Task ::
Go through the records below from the first line and print each one exactly, stopping after the line that contains "2. Target IKRig". Do not print pictures or anything past that line.

------------------------------------

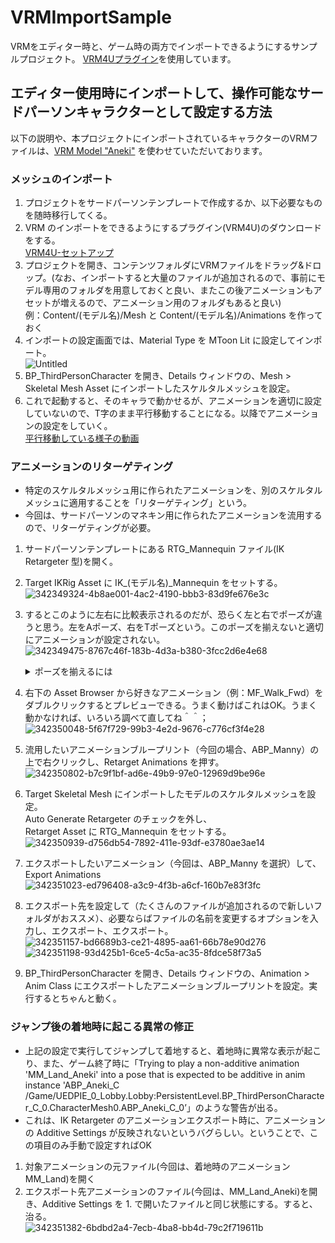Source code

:# VRMImportSample

VRMをエディター時と、ゲーム時の両方でインポートできるようにするサンプルプロジェクト。
[VRM4Uプラグイン](https://ruyo.github.io/VRM4U/01_quick-start/)を使用しています。


## エディター使用時にインポートして、操作可能なサードパーソンキャラクターとして設定する方法
以下の説明や、本プロジェクトにインポートされているキャラクターのVRMファイルは、[VRM Model "Aneki"](https://booth.pm/ja/items/3257189) を使わせていただいております。

### メッシュのインポート
1. プロジェクトをサードパーソンテンプレートで作成するか、以下必要なものを随時移行してくる。
2. VRM のインポートをできるようにするプラグイン(VRM4U)のダウンロードをする。  
[VRM4U-セットアップ](https://ruyo.github.io/VRM4U/01_quick-start/)
3. プロジェクトを開き、コンテンツフォルダにVRMファイルをドラッグ&ドロップ。(なお、インポートすると大量のファイルが追加されるので、事前にモデル専用のフォルダを用意しておくと良い、またこの後アニメーションもアセットが増えるので、アニメーション用のフォルダもあると良い)  
例：Content/(モデル名)/Mesh と Content/(モデル名)/Animations を作っておく
4. インポートの設定画面では、Material Type を MToon Lit に設定してインポート。  
![Untitled](https://github.com/Udon-Tobira/VRMImportSample/assets/146440502/f2537002-c054-4177-85b4-5574249743e9)
5. BP_ThirdPersonCharacter を開き、Details ウィンドウの、Mesh > Skeletal Mesh Asset にインポートしたスケルタルメッシュを設定。
6. これで起動すると、そのキャラで動かせるが、アニメーションを適切に設定していないので、T字のまま平行移動することになる。以降でアニメーションの設定をしていく。  
[平行移動している様子の動画](https://github.com/Udon-Tobira/VRMImportSample/assets/146440502/965cc6d7-c431-4830-b94f-eb31f55dcde8)

### アニメーションのリターゲティング
- 特定のスケルタルメッシュ用に作られたアニメーションを、別のスケルタルメッシュに適用することを「リターゲティング」という。
- 今回は、サードパーソンのマネキン用に作られたアニメーションを流用するので、リターゲティングが必要。
1. サードパーソンテンプレートにある RTG_Mannequin ファイル(IK Retargeter 型)を開く。
2. Target IKRig Asset に IK_(モデル名)_Mannequin をセットする。  
![342349324-4b8ae001-4ac2-4190-bbb3-83d9fe676e3c](https://github.com/Udon-Tobira/VRMImportSample/assets/146440502/2d3b4785-00f8-4c5a-b7b9-f74736acdd2e)
3. するとこのように左右に比較表示されるのだが、恐らく左と右でポーズが違うと思う。左をAポーズ、右をTポーズという。このポーズを揃えないと適切にアニメーションが設定されない。  
    ![342349475-8767c46f-183b-4d3a-b380-3fcc2d6e4e68](https://github.com/Udon-Tobira/VRMImportSample/assets/146440502/e4a65cbf-8a6e-40b8-b269-a08f67ebe682)

    <details>
    <summary>ポーズを揃えるには</summary>

    1. 「Running Retarget」をクリックして、「Editing Retarget Pose」モードにする。  
    ![342349751-d45987f2-1715-45ab-bfb2-55268d39a9db](https://github.com/Udon-Tobira/VRMImportSample/assets/146440502/96402157-16c4-4b16-94e4-46e8824dab0d)
    2. 「Source」の設定で、Current Retarget Pose を「T Pose」に変更する。  
    ![342349769-ebe79543-fc01-4fc1-b542-b49f6447f155](https://github.com/Udon-Tobira/VRMImportSample/assets/146440502/4ed4fd32-710f-4ea4-b10e-174a04b78938)
    そしたら揃う  
    ![342349803-5245e991-68ea-4753-85e1-a87523d44280](https://github.com/Udon-Tobira/VRMImportSample/assets/146440502/236aa881-5a3c-470f-97fe-9d5c6b63db9d)
    </details>
4. 右下の Asset Browser から好きなアニメーション（例：MF_Walk_Fwd）をダブルクリックするとプレビューできる。うまく動けばこれはOK。うまく動かなければ、いろいろ調べて直してね＾＾；  
![342350048-5f67f729-99b3-4e2d-9676-c776cf3f4e28](https://github.com/Udon-Tobira/VRMImportSample/assets/146440502/c8a69f1d-59da-40c7-bf00-5c1cddc5d842)
5. 流用したいアニメーションブループリント（今回の場合、ABP_Manny）の上で右クリックし、Retarget Animations を押す。  
![342350802-b7c9f1bf-ad6e-49b9-97e0-12969d9be96e](https://github.com/Udon-Tobira/VRMImportSample/assets/146440502/803c0cbd-5c98-4217-950e-6e0dc0205f7f)
6. Target Skeletal Mesh にインポートしたモデルのスケルタルメッシュを設定。    
Auto Generate Retargeter のチェックを外し、  
Retarget Asset に RTG_Mannequin をセットする。  
![342350939-d756db54-7892-411e-93df-e3780ae3ae14](https://github.com/Udon-Tobira/VRMImportSample/assets/146440502/fd70f9d4-22f9-4a6e-bbff-a137f4db9415)
7. エクスポートしたいアニメーション（今回は、ABP_Manny を選択）して、Export Animations  
![342351023-ed796408-a3c9-4f3b-a6cf-160b7e83f3fc](https://github.com/Udon-Tobira/VRMImportSample/assets/146440502/0a5619b5-7d81-4b25-99ce-37bcf6e1d9ee)
8. エクスポート先を設定して（たくさんのファイルが追加されるので新しいフォルダがおススメ）、必要ならばファイルの名前を変更するオプションを入力し、エクスポート、エクスポート。  
![342351157-bd6689b3-ce21-4895-aa61-66b78e90d276](https://github.com/Udon-Tobira/VRMImportSample/assets/146440502/1dbb9a00-c741-4bf9-ba0e-546024912e2f)  
![342351198-93d425b1-6ce5-4c5a-ac35-8fdce58f73a5](https://github.com/Udon-Tobira/VRMImportSample/assets/146440502/d38aa06e-aa2c-43f9-921a-36d19b8143af)
9. BP_ThirdPersonCharacter を開き、Details ウィンドウの、Animation > Anim Class にエクスポートしたアニメーションブループリントを設定。実行するとちゃんと動く。


### ジャンプ後の着地時に起こる異常の修正

- 上記の設定で実行してジャンプして着地すると、着地時に異常な表示が起こり、また、ゲーム終了時に「Trying to play a non-additive animation 'MM_Land_Aneki' into a pose that is expected to be additive in anim instance 'ABP_Aneki_C /Game/UEDPIE_0_Lobby.Lobby:PersistentLevel.BP_ThirdPersonCharacter_C_0.CharacterMesh0.ABP_Aneki_C_0’」のような警告が出る。
- これは、IK Retargeter のアニメーションエクスポート時に、アニメーションの Additive Settings が反映されないというバグらしい。ということで、この項目のみ手動で設定すればOK
1. 対象アニメーションの元ファイル(今回は、着地時のアニメーション MM_Land)を開く
2. エクスポート先アニメーションのファイル(今回は、MM_Land_Aneki)を開き、Additive Settings を 1. で開いたファイルと同じ状態にする。すると、治る。  
![342351382-6bdbd2a4-7ecb-4ba8-bb4d-79c2f719611b](https://github.com/Udon-Tobira/VRMImportSample/assets/146440502/84c1f1c1-5e26-439a-9f54-8b922367be99)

------------------------------------

Worked solution ::
Source code

:# VRMImportSample

VRMをエディター時と、ゲーム時の両方でインポートできるようにするサンプルプロジェクト。
[VRM4Uプラグイン](https://ruyo.github.io/VRM4U/01_quick-start/)を使用しています。


## エディター使用時にインポートして、操作可能なサードパーソンキャラクターとして設定する方法
以下の説明や、本プロジェクトにインポートされているキャラクターのVRMファイルは、[VRM Model "Aneki"](https://booth.pm/ja/items/3257189) を使わせていただいております。

### メッシュのインポート
1. プロジェクトをサードパーソンテンプレートで作成するか、以下必要なものを随時移行してくる。
2. VRM のインポートをできるようにするプラグイン(VRM4U)のダウンロードをする。  
[VRM4U-セットアップ](https://ruyo.github.io/VRM4U/01_quick-start/)
3. プロジェクトを開き、コンテンツフォルダにVRMファイルをドラッグ&ドロップ。(なお、インポートすると大量のファイルが追加されるので、事前にモデル専用のフォルダを用意しておくと良い、またこの後アニメーションもアセットが増えるので、アニメーション用のフォルダもあると良い)  
例：Content/(モデル名)/Mesh と Content/(モデル名)/Animations を作っておく
4. インポートの設定画面では、Material Type を MToon Lit に設定してインポート。  
![Untitled](https://github.com/Udon-Tobira/VRMImportSample/assets/146440502/f2537002-c054-4177-85b4-5574249743e9)
5. BP_ThirdPersonCharacter を開き、Details ウィンドウの、Mesh > Skeletal Mesh Asset にインポートしたスケルタルメッシュを設定。
6. これで起動すると、そのキャラで動かせるが、アニメーションを適切に設定していないので、T字のまま平行移動することになる。以降でアニメーションの設定をしていく。  
[平行移動している様子の動画](https://github.com/Udon-Tobira/VRMImportSample/assets/146440502/965cc6d7-c431-4830-b94f-eb31f55dcde8)

### アニメーションのリターゲティング
- 特定のスケルタルメッシュ用に作られたアニメーションを、別のスケルタルメッシュに適用することを「リターゲティング」という。
- 今回は、サードパーソンのマネキン用に作られたアニメーションを流用するので、リターゲティングが必要。
1. サードパーソンテンプレートにある RTG_Mannequin ファイル(IK Retargeter 型)を開く。
2. Target IKRig Asset に IK_(モデル名)_Mannequin をセットする。  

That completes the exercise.